Ayder Hospital has also run out of coagulation profile tests, which are also lacking in Tigray. Computed tomography scan or magnetic resonance imaging services are not any longer available. Non-invasive and invasive procedures are frequently interrupted due to a lack of maintenance, a lack of supplies (even no contrast material and drug cocktails needed in the Cath Lab), the cost of the procedures, etc. Hence, patients with stroke and acute coronary syndromes are not getting appropriate therapy.

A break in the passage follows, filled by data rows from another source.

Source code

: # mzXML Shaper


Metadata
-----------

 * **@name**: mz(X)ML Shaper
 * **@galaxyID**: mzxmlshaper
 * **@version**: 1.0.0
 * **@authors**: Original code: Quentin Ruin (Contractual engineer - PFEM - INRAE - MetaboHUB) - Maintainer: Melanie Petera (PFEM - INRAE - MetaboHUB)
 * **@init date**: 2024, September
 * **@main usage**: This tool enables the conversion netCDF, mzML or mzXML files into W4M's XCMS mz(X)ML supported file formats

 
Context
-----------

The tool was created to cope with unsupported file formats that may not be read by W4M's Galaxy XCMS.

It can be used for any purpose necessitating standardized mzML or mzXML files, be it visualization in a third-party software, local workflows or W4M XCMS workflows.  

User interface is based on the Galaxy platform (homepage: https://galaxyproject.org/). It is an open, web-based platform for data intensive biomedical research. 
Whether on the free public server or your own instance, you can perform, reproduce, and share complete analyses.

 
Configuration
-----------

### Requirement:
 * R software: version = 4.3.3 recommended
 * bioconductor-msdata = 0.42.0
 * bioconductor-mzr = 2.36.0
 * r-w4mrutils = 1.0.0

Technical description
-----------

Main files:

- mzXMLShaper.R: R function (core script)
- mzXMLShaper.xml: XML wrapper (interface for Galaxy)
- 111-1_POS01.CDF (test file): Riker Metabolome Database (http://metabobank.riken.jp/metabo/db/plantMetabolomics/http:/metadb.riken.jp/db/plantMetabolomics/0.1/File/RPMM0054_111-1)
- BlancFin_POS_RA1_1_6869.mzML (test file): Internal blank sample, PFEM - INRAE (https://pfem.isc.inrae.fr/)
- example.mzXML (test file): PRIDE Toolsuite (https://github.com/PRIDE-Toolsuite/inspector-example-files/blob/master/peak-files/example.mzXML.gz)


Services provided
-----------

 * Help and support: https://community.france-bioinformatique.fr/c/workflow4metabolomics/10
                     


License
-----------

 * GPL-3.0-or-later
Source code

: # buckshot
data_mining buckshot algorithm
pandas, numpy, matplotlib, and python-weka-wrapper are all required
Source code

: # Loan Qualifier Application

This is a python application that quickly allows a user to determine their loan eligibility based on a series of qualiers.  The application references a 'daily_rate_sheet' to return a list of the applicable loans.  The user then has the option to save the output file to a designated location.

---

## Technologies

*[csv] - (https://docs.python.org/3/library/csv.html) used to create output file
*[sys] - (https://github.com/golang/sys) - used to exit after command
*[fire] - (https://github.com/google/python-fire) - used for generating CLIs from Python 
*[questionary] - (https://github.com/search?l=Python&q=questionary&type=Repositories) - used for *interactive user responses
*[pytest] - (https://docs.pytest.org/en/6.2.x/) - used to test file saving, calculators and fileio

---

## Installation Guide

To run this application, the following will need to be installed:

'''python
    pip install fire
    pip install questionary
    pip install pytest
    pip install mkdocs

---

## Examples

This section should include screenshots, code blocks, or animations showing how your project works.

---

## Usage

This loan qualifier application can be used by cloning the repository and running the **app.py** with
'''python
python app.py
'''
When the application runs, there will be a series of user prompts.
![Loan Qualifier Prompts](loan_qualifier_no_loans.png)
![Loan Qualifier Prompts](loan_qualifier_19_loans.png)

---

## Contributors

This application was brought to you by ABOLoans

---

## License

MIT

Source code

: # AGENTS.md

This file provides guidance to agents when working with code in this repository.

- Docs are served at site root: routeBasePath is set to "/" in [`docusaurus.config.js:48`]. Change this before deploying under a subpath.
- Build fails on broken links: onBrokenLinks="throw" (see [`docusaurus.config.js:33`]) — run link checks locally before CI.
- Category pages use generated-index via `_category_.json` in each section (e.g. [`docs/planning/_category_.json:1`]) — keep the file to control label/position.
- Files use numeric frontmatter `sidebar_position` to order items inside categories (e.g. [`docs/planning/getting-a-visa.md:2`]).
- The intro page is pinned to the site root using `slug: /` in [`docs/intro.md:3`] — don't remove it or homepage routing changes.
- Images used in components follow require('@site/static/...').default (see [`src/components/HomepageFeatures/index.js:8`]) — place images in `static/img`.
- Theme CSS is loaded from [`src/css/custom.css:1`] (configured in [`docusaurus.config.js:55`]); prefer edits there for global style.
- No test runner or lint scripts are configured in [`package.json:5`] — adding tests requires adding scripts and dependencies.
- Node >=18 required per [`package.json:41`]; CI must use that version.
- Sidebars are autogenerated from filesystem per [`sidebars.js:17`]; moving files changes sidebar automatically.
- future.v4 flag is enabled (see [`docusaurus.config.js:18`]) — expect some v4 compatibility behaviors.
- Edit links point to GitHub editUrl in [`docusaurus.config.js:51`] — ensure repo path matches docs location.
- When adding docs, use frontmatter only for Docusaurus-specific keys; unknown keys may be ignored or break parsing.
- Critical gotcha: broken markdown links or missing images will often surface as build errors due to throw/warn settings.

There are more than 200 patients in and around Mekelle with mechanical heart valves. The majority (140) of them had surgery for rheumatic heart disease (RHD), done with the support of Save a Life4Life, in Sudan and Italy. These patients used to get close follow-up checks and lifelong drugs including Warfarin and regular INR tests for free. In the last 10 months, we have had two deaths due to a lack of follow-up checks for patients with valve replacement. If efforts are not made to open humanitarian corridors, all the efforts made to do the expensive surgeries will have been in vain. The war has also disrupted the PrevRHD programme (guideline-based prevention and control of rheumatic heart disease), funded by our partners in Germany (Klinikpartnerschaften/GIZ), as well as a small scale grant from the World Heart Federation to support patients living with RHD (Ethiopia’s first randomized controlled clinical trial participation in cardiology—INVICTUS study—with components of Registry of RHD patients and a clinical trial comparing rivaroxaban with vitamin K antagonists for rheumatic atrial fibrillation.).6
The direct effects of armed conflict on healthcare facilities and workers are severe, yet the indirect effects even go deeper.5 More than a century and a half has passed since the first Geneva convention prohibiting attacks on health facilities was adopted, but here in Tigray, like other war-torn regions of the world, the declaration that was made then has been neither respected nor enforced.7
During the pre-war period, Mekelle University’s partners witnessed that Ayder Hospital had dynamic administrators and clinicians providing services at a level unimaginable a few years before its establishment. Now, Ayder Hospital staff and their partners are urgently speaking out about the disastrous impact that this war is causing on healthcare delivery.8,9
On behalf of the Ayder Hospital community, we request that the national and international cardiology communities provide an urgent response to restore healthcare, prevent further loss of life, and ameliorate the misery of our patients. We urge and call upon all professionals and organizations to be the advocates of our patients and bring support to the patients in Tigray, Northern Ethiopia.